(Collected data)
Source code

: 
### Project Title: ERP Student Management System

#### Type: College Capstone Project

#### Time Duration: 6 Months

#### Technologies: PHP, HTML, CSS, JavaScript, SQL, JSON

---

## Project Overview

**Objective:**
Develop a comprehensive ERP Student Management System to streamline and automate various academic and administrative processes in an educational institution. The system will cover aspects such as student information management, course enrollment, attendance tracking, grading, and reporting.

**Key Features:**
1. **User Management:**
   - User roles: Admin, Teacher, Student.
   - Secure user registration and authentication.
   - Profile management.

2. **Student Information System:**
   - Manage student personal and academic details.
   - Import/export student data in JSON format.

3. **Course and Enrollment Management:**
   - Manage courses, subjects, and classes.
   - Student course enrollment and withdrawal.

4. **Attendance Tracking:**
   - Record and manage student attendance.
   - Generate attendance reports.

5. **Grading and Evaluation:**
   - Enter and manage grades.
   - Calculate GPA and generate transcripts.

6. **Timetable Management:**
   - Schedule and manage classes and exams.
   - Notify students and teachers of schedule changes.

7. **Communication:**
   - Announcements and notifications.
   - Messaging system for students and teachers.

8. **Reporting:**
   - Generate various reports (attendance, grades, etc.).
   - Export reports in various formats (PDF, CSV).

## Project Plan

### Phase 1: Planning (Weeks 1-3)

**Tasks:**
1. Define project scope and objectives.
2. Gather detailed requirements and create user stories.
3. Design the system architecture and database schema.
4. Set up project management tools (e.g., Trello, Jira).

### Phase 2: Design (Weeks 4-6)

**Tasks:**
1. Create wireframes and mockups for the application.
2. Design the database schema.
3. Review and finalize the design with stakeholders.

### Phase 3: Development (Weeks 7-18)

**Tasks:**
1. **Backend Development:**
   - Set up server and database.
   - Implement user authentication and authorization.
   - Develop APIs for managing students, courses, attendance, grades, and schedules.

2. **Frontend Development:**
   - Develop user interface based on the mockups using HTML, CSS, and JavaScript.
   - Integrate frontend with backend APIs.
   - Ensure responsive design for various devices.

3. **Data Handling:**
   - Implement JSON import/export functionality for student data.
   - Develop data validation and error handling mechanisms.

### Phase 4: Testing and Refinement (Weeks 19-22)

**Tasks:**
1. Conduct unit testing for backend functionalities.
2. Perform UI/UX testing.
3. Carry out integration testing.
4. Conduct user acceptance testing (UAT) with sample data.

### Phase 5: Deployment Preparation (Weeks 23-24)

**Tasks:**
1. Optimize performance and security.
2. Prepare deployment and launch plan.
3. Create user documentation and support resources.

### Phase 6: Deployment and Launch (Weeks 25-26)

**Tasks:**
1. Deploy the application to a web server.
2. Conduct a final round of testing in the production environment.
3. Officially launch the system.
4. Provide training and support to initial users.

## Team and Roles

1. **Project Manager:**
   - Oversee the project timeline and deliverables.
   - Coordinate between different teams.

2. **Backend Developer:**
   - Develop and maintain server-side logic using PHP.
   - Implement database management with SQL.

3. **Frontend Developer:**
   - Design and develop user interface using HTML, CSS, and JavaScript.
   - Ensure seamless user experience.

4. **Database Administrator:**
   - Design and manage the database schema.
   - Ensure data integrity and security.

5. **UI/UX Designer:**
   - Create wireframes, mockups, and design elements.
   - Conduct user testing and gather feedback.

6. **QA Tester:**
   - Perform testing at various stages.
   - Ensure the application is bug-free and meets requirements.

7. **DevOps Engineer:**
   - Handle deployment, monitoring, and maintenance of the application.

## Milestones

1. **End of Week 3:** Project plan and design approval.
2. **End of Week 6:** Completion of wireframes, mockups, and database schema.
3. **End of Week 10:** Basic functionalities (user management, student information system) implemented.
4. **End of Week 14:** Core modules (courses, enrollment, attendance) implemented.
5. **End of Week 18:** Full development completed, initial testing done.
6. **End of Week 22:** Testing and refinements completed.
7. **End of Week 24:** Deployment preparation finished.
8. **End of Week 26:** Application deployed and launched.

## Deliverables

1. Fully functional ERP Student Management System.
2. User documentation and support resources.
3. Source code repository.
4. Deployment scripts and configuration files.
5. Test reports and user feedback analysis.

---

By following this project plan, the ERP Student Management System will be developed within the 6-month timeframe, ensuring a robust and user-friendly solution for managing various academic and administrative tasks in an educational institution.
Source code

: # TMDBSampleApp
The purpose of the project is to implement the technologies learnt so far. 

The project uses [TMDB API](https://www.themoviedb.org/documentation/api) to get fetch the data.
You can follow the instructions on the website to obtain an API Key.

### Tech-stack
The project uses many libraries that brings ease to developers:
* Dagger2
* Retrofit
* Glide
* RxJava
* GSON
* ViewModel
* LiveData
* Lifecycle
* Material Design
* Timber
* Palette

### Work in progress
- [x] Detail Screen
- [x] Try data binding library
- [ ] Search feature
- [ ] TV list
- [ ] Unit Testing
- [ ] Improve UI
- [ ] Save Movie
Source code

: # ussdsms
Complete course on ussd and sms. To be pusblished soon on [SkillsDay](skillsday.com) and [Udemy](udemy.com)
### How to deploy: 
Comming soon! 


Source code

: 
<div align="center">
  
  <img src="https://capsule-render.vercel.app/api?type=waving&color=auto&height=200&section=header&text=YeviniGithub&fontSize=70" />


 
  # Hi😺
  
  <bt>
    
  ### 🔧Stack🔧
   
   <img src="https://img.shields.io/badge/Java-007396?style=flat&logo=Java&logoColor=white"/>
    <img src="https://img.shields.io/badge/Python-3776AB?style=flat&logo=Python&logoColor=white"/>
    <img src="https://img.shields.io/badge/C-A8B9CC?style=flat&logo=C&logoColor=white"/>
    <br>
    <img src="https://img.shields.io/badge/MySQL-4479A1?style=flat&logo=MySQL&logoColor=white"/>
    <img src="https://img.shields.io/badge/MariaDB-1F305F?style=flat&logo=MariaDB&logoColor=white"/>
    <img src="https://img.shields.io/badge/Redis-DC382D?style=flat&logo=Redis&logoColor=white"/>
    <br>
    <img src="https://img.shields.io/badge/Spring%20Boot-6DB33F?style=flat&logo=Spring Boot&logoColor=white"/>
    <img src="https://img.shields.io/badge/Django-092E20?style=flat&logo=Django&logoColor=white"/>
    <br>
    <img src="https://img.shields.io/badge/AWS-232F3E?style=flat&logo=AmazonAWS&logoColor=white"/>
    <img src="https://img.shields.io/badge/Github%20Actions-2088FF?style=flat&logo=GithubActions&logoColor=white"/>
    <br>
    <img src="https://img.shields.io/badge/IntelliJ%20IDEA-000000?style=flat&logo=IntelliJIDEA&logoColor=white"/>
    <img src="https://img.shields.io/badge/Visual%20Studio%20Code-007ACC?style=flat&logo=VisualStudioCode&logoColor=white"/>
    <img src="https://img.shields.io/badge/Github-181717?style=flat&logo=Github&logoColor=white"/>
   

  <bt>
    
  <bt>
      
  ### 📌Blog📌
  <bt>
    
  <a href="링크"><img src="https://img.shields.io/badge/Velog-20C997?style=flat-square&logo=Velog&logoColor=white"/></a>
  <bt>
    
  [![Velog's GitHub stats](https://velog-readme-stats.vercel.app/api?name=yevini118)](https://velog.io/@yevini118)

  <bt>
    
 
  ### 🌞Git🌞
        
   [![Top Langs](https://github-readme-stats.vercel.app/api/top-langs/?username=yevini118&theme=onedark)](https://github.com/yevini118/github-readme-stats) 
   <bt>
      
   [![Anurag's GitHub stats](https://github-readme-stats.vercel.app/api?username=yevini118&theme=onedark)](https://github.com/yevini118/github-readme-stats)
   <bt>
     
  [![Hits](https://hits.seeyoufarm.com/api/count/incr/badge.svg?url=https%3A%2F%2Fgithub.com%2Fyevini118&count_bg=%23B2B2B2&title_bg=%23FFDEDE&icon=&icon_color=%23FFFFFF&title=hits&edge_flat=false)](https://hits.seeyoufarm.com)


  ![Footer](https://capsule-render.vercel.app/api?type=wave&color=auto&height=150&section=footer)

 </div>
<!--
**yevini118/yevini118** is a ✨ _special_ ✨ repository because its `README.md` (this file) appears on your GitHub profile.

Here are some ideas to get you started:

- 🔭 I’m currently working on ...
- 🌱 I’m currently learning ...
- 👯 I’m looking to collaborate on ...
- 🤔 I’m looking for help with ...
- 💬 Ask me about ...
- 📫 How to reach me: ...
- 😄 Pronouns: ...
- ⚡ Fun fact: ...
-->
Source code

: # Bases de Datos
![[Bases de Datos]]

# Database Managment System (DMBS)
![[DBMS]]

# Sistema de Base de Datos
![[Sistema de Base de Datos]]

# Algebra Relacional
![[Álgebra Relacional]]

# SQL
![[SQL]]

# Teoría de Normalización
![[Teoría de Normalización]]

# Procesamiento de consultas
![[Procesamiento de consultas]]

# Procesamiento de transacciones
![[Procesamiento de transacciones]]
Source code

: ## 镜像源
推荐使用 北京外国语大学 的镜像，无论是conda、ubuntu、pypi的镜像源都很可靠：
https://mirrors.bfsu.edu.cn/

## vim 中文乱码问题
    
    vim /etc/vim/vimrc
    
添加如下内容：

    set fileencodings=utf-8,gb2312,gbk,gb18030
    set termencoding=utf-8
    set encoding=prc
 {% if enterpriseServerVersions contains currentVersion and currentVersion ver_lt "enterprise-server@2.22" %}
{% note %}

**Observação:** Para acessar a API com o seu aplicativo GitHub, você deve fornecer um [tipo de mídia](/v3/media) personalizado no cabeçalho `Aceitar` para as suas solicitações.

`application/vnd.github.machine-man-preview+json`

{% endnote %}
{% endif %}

Task — Look above for the line holding "2. Prepare deployment and launch plan." and the line holding "- Implement database management with SQL.". Retype both, and every line between them, word for word and nothing else.

Task solution —
2. Prepare deployment and launch plan.
3. Create user documentation and support resources.

### Phase 6: Deployment and Launch (Weeks 25-26)

**Tasks:**
1. Deploy the application to a web server.
2. Conduct a final round of testing in the production environment.
3. Officially launch the system.
4. Provide training and support to initial users.

## Team and Roles

1. **Project Manager:**
   - Oversee the project timeline and deliverables.
   - Coordinate between different teams.

2. **Backend Developer:**
   - Develop and maintain server-side logic using PHP.
   - Implement database management with SQL.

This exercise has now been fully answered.